出典: フリー百科事典『ウィキペディア(Wikipedia)』 (2025/05/31 18:54 UTC 版)

宮崎 祥司(みやざき しょうじ、1963年12月16日 - )は、三重県津市出身[1]の元オートバイロードレース選手。1988年・1991年の全日本ロードレース選手権TT F1クラスチャンピオン[2]。国際A級通算9勝。

経歴

キャリア初期

鈴鹿サーキットから近い津市出身。少年時代から自転車でサーキットへ観戦に行っており、中学時代は自分が免許をとれるまでにレースを研究できる分野としてラジコンカーに熱中。津市内で開催された120人ほど参加者がいるラジコン大会で優勝歴がある。中学1年の時に鈴鹿BIG2&4レースで四輪のフォーミュラ2を観戦、高橋国光[3]星野一義のファンだった。高校に進学後はレーシングカートに1年ほど打ち込む。オートバイ免許を取る前にスズキモトクロス車両・RM80を中古で見つけ練習に励み、高校3年で初めてモトクロスレースに出場した。

1982年、高校を卒業しスズキに入社すると、テスト課に配属された。「モトクロスをやりたかった」のがスズキを選んだ主な理由であり、もしも先にロードレースをやり始めていたらヤマハに入りたいと思ったかもしれないと当時を述べている[3]。社内でできた友人と話しているうちにロードレースも格好いいよねという話になり、同年9月に鈴鹿でロードレースライセンス取得講習会を受講、市販レーサーRS125Rの購入準備を始めた。
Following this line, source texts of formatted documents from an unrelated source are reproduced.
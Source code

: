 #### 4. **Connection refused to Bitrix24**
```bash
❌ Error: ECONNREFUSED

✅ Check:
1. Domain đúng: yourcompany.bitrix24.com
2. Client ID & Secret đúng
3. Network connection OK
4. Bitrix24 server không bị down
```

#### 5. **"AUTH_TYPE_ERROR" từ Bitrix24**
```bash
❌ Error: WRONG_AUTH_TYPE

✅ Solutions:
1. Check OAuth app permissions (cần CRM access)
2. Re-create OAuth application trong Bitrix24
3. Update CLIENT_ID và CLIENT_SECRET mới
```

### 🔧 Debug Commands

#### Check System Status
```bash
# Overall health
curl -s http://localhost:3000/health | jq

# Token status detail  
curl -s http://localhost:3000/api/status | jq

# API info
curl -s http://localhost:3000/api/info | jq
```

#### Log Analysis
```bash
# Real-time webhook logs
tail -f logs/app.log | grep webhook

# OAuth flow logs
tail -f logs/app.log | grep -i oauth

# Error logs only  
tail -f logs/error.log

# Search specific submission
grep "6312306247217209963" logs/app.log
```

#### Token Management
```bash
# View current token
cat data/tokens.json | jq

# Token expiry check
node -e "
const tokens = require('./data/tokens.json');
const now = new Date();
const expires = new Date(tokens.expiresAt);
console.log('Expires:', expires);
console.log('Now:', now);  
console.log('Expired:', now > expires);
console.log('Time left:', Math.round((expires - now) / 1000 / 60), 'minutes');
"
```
1983年、マシンが届くとプライベーターとして全日本ロードレース選手権の第3戦・ノービス125ccクラスにデビュー。きっと予選落ちするんだろうと挑んだこの1戦で予選6位、ノーマルのままの車両で出た決勝レースで優勝してしまったことで「これはやめられない!」とシリーズを転戦するようになる。筑波SUGOと遠征し、チャンピオンとなった鈴鹿レーシングの吉田健一に2ポイント及ばずランキング2位となるが、同クラスシーズン最多勝となる3度の優勝を挙げる。同クラスには清水雅広(ランキング4位)も参戦しており、ノービスデビュー同期である[4]

スズキ

1985年、スズキの社内チーム「浜松チーム・タイタン」よりA/B級混走のTT F3クラスを走り、B級ランキング7位となる[5]

1986年 ヨシムラスズキ・GSX-R400

1986年、国際A級昇格と同時にヨシムラ入りし、スズキのレーサーグループに籍を置く。TT F3クラスをメインに、シーズン前半はTT F1クラスにも参戦。TT F1開幕戦で3位表彰台に立ち、F3第6戦筑波ポールポジション獲得など早々にトップ集団の一員となり、TT F3クラスランキング5位となった。シーズン終了後の10月5日にスポーツランドSUGOで開催された「TBCビッグロードレース」のTT F1クラスでは、WGP500参戦中の元250cc世界王者クリスチャン・サロン(ヤマハ)を抑えてポールポジションを獲得。決勝レースではサロン、ケビン・マギーに続く3位に入り、日本人トップの成績でシーズンを締めた[6]

ブルーフォックス

1987年、チーム・タイタンの先輩・岩崎勝が監督するチーム・ブルーフォックスに移籍、マシンをこれまでのスズキ・GSXからホンダ・RVFにスイッチしTT F1クラスに参戦。移籍初年度からホンダ・RVFにフィットすると、コンスタントに表彰台フィニッシュを続けランキング2位を獲得。8月30日にSUGOで日本ラウンドが開催された「ポカリスエット'87TTフォーミュラ世界選手権第6戦」では、ケビン・マギーヤマハ・YZF)、マイケル・ドゥーハンヤマハ・FZR)といった強豪を抑えポールポジションを獲得した[7]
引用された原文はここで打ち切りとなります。